Lula veta exame toxicológico na 1ª CNH e mantém gratuidade para motoristas de baixa renda
Nova lei mantém foco em habilitação gratuita para motoristas de baixa renda, mas exclui exigência considerada onerosa e de difícil aplicação
Marcello Casal Jr/Agência Brasil
O presidente Luiz Inácio Lula da Silva (PT) sancionou, com vetos, a nova lei que autoriza o uso de recursos arrecadados com multas de trânsito para financiar a primeira habilitação de motoristas de baixa renda. Um dos principais pontos vetados pelo presidente foi a exigência de exame toxicológico para candidatos à primeira Carteira Nacional de Habilitação (CNH) nas categorias A (motos) e B (carros).
A proposta, aprovada pelo Congresso Nacional no dia 29 de maio, previa que novos condutores só poderiam obter a CNH caso apresentassem exame toxicológico com resultado negativo. No entanto, o Palácio do Planalto decidiu barrar esse trecho do texto, justificando que a medida traria custos adicionais e poderia ter efeitos indesejados na segurança viária. Os vetos, no entanto, ainda podem ser derrubados pelos parlamentares.

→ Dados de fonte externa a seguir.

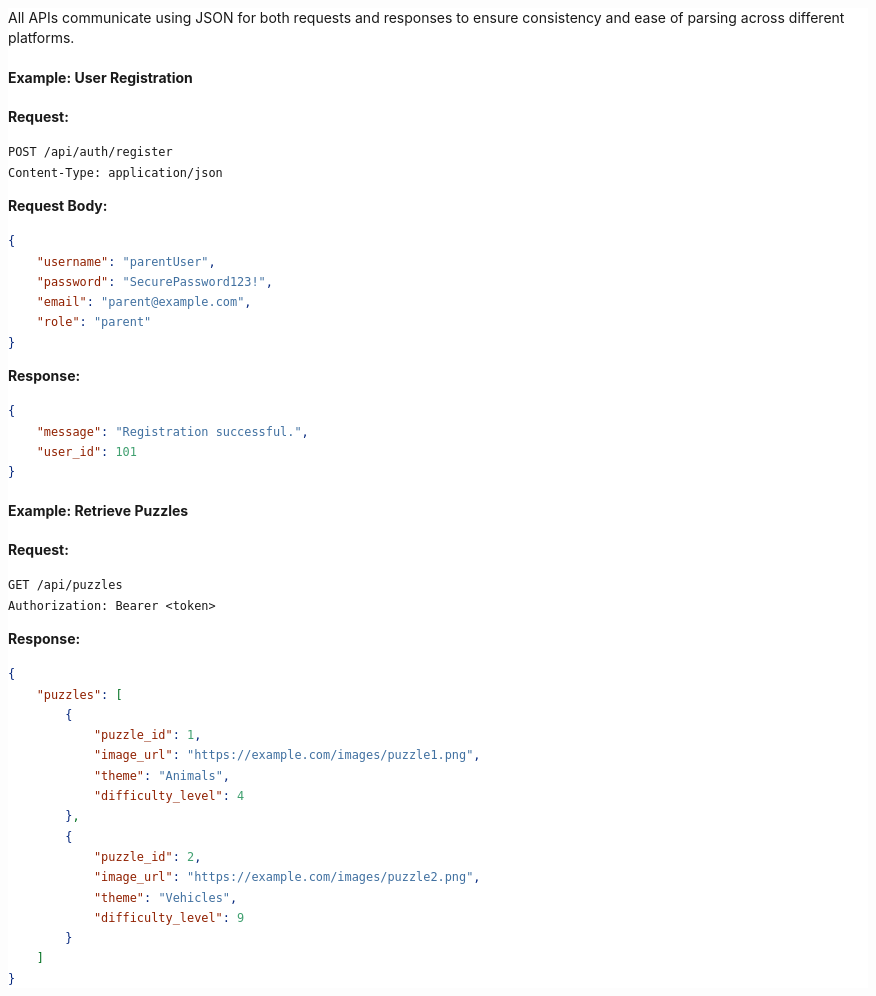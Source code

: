 All APIs communicate using JSON for both requests and responses to ensure consistency and ease of parsing across different platforms.

#### Example: User Registration

**Request:**

```
POST /api/auth/register
Content-Type: application/json
```

**Request Body:**

```json
{
    "username": "parentUser",
    "password": "SecurePassword123!",
    "email": "parent@example.com",
    "role": "parent"
}
```

**Response:**

```json
{
    "message": "Registration successful.",
    "user_id": 101
}
```

#### Example: Retrieve Puzzles

**Request:**

```
GET /api/puzzles
Authorization: Bearer <token>
```

**Response:**

```json
{
    "puzzles": [
        {
            "puzzle_id": 1,
            "image_url": "https://example.com/images/puzzle1.png",
            "theme": "Animals",
            "difficulty_level": 4
        },
        {
            "puzzle_id": 2,
            "image_url": "https://example.com/images/puzzle2.png",
            "theme": "Vehicles",
            "difficulty_level": 9
        }
    ]
}
```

“Em que pese a boa intenção do legislador, a inclusão do artigo para prever que os condutores de todas as categorias de veículos sejam obrigados a realizar exame toxicológico para a obtenção da Carteira Nacional de Habilitação (CNH) contraria o interesse público, pois importaria em aumento de custos para a sociedade e poderia influenciar que mais pessoas optassem por dirigir sem a devida habilitação, o que comprometeria, por consequência, a segurança viária”, explicou o governo no veto publicado no Diário Oficial da União (DOU) desta última quinta-feira (27).
Uso de multas para financiar CNH de baixa renda é mantido
O ponto central da nova lei — a possibilidade de usar valores arrecadados com multas de trânsito para financiar o processo de habilitação de cidadãos de baixa renda — foi mantido. A medida visa facilitar o acesso à carteira de motorista para quem não tem condições financeiras de arcar com os custos de autoescola e exames obrigatórios, promovendo inclusão social e maior formalização no setor de transportes.
Essa iniciativa é vista como estratégica para ampliar oportunidades de emprego, especialmente no setor de entregas e transporte por aplicativos, onde a exigência da CNH é obrigatória.
Lula também barra mudanças em assinatura digital para compra de veículos
Outro trecho vetado por Lula foi o que autorizava os órgãos executivos de trânsito dos Estados e do Distrito Federal a criarem plataformas próprias para assinatura eletrônica avançada em contratos de compra e venda de veículos. A justificativa foi o risco de fragmentação e insegurança jurídica.
“Os dispositivos contrariam o interesse público ao permitir a fragmentação da infraestrutura de provedores de assinatura eletrônica, o que poderia gerar potencial insegurança jurídica diante da disparidade de sua aplicação perante diferentes entes federativos”, argumentou o governo.
O Planalto avaliou que permitir múltiplas plataformas para a assinatura digital de documentos poderia dificultar a padronização do processo em todo o território nacional, além de gerar dúvidas sobre a validade jurídica das transações.
Nova lei só entra em vigor após 45 dias
A nova legislação, que altera trechos do Código de Trânsito Brasileiro (CTB), também previa vigência imediata. No entanto, o presidente vetou esse item, alegando que as alterações demandam tempo de adaptação por parte dos órgãos envolvidos.
Lula apontou a “complexidade que as mudanças propostas poderiam provocar na aplicação do Código de Trânsito Brasileiro (CTB), e as respectivas dificuldades para a sua efetivação” como justificativa para adiar a vigência.
Com o veto, a nova lei entra em vigor após 45 dias da publicação, período necessário para que as mudanças sejam incorporadas nos sistemas operacionais dos departamentos de trânsito e amplamente comunicadas à população.